##### Supplied material

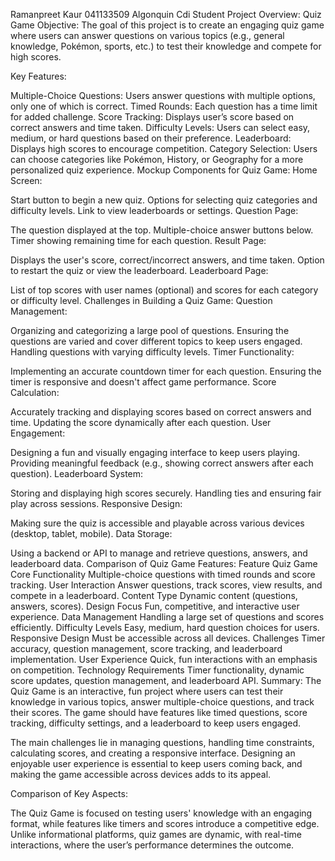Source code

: Ramanpreet Kaur 
041133509
Algonquin Cdi Student 
Project Overview: Quiz Game
Objective: The goal of this project is to create an engaging quiz game where users can answer questions on various topics (e.g., general knowledge, Pokémon, sports, etc.) to test their knowledge and compete for high scores.

Key Features:

Multiple-Choice Questions: Users answer questions with multiple options, only one of which is correct.
Timed Rounds: Each question has a time limit for added challenge.
Score Tracking: Displays user’s score based on correct answers and time taken.
Difficulty Levels: Users can select easy, medium, or hard questions based on their preference.
Leaderboard: Displays high scores to encourage competition.
Category Selection: Users can choose categories like Pokémon, History, or Geography for a more personalized quiz experience.
Mockup Components for Quiz Game:
Home Screen:

Start button to begin a new quiz.
Options for selecting quiz categories and difficulty levels.
Link to view leaderboards or settings.
Question Page:

The question displayed at the top.
Multiple-choice answer buttons below.
Timer showing remaining time for each question.
Result Page:

Displays the user's score, correct/incorrect answers, and time taken.
Option to restart the quiz or view the leaderboard.
Leaderboard Page:

List of top scores with user names (optional) and scores for each category or difficulty level.
Challenges in Building a Quiz Game:
Question Management:

Organizing and categorizing a large pool of questions.
Ensuring the questions are varied and cover different topics to keep users engaged.
Handling questions with varying difficulty levels.
Timer Functionality:

Implementing an accurate countdown timer for each question.
Ensuring the timer is responsive and doesn't affect game performance.
Score Calculation:

Accurately tracking and displaying scores based on correct answers and time.
Updating the score dynamically after each question.
User Engagement:

Designing a fun and visually engaging interface to keep users playing.
Providing meaningful feedback (e.g., showing correct answers after each question).
Leaderboard System:

Storing and displaying high scores securely.
Handling ties and ensuring fair play across sessions.
Responsive Design:

Making sure the quiz is accessible and playable across various devices (desktop, tablet, mobile).
Data Storage:

Using a backend or API to manage and retrieve questions, answers, and leaderboard data.
Comparison of Quiz Game Features:
Feature	Quiz Game
Core Functionality	Multiple-choice questions with timed rounds and score tracking.
User Interaction	Answer questions, track scores, view results, and compete in a leaderboard.
Content Type	Dynamic content (questions, answers, scores).
Design Focus	Fun, competitive, and interactive user experience.
Data Management	Handling a large set of questions and scores efficiently.
Difficulty Levels	Easy, medium, hard question choices for users.
Responsive Design	Must be accessible across all devices.
Challenges	Timer accuracy, question management, score tracking, and leaderboard implementation.
User Experience	Quick, fun interactions with an emphasis on competition.
Technology Requirements	Timer functionality, dynamic score updates, question management, and leaderboard API.
Summary:
The Quiz Game is an interactive, fun project where users can test their knowledge in various topics, answer multiple-choice questions, and track their scores. The game should have features like timed questions, score tracking, difficulty settings, and a leaderboard to keep users engaged.

The main challenges lie in managing questions, handling time constraints, calculating scores, and creating a responsive interface. Designing an enjoyable user experience is essential to keep users coming back, and making the game accessible across devices adds to its appeal.

Comparison of Key Aspects:

The Quiz Game is focused on testing users' knowledge with an engaging format, while features like timers and scores introduce a competitive edge.
Unlike informational platforms, quiz games are dynamic, with real-time interactions, where the user’s performance determines the outcome.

##########

=== Aim of the exercise ===
From the first line to the last, output the data exactly; skip any pictures.

=== Solution for this problem ===
Source code

: Ramanpreet Kaur 
041133509
Algonquin Cdi Student 
Project Overview: Quiz Game
Objective: The goal of this project is to create an engaging quiz game where users can answer questions on various topics (e.g., general knowledge, Pokémon, sports, etc.) to test their knowledge and compete for high scores.

Key Features:

Multiple-Choice Questions: Users answer questions with multiple options, only one of which is correct.
Timed Rounds: Each question has a time limit for added challenge.
Score Tracking: Displays user’s score based on correct answers and time taken.
Difficulty Levels: Users can select easy, medium, or hard questions based on their preference.
Leaderboard: Displays high scores to encourage competition.
Category Selection: Users can choose categories like Pokémon, History, or Geography for a more personalized quiz experience.
Mockup Components for Quiz Game:
Home Screen:

Start button to begin a new quiz.
Options for selecting quiz categories and difficulty levels.
Link to view leaderboards or settings.
Question Page:

The question displayed at the top.
Multiple-choice answer buttons below.
Timer showing remaining time for each question.
Result Page:

Displays the user's score, correct/incorrect answers, and time taken.
Option to restart the quiz or view the leaderboard.
Leaderboard Page:

List of top scores with user names (optional) and scores for each category or difficulty level.
Challenges in Building a Quiz Game:
Question Management:

Organizing and categorizing a large pool of questions.
Ensuring the questions are varied and cover different topics to keep users engaged.
Handling questions with varying difficulty levels.
Timer Functionality:

Implementing an accurate countdown timer for each question.
Ensuring the timer is responsive and doesn't affect game performance.
Score Calculation:

Accurately tracking and displaying scores based on correct answers and time.
Updating the score dynamically after each question.
User Engagement:

Designing a fun and visually engaging interface to keep users playing.
Providing meaningful feedback (e.g., showing correct answers after each question).
Leaderboard System:

Storing and displaying high scores securely.
Handling ties and ensuring fair play across sessions.
Responsive Design:

Making sure the quiz is accessible and playable across various devices (desktop, tablet, mobile).
Data Storage:

Using a backend or API to manage and retrieve questions, answers, and leaderboard data.
Comparison of Quiz Game Features:
Feature	Quiz Game
Core Functionality	Multiple-choice questions with timed rounds and score tracking.
User Interaction	Answer questions, track scores, view results, and compete in a leaderboard.
Content Type	Dynamic content (questions, answers, scores).
Design Focus	Fun, competitive, and interactive user experience.
Data Management	Handling a large set of questions and scores efficiently.
Difficulty Levels	Easy, medium, hard question choices for users.
Responsive Design	Must be accessible across all devices.
Challenges	Timer accuracy, question management, score tracking, and leaderboard implementation.
User Experience	Quick, fun interactions with an emphasis on competition.
Technology Requirements	Timer functionality, dynamic score updates, question management, and leaderboard API.
Summary:
The Quiz Game is an interactive, fun project where users can test their knowledge in various topics, answer multiple-choice questions, and track their scores. The game should have features like timed questions, score tracking, difficulty settings, and a leaderboard to keep users engaged.

The main challenges lie in managing questions, handling time constraints, calculating scores, and creating a responsive interface. Designing an enjoyable user experience is essential to keep users coming back, and making the game accessible across devices adds to its appeal.

Comparison of Key Aspects:

The Quiz Game is focused on testing users' knowledge with an engaging format, while features like timers and scores introduce a competitive edge.
Unlike informational platforms, quiz games are dynamic, with real-time interactions, where the user’s performance determines the outcome.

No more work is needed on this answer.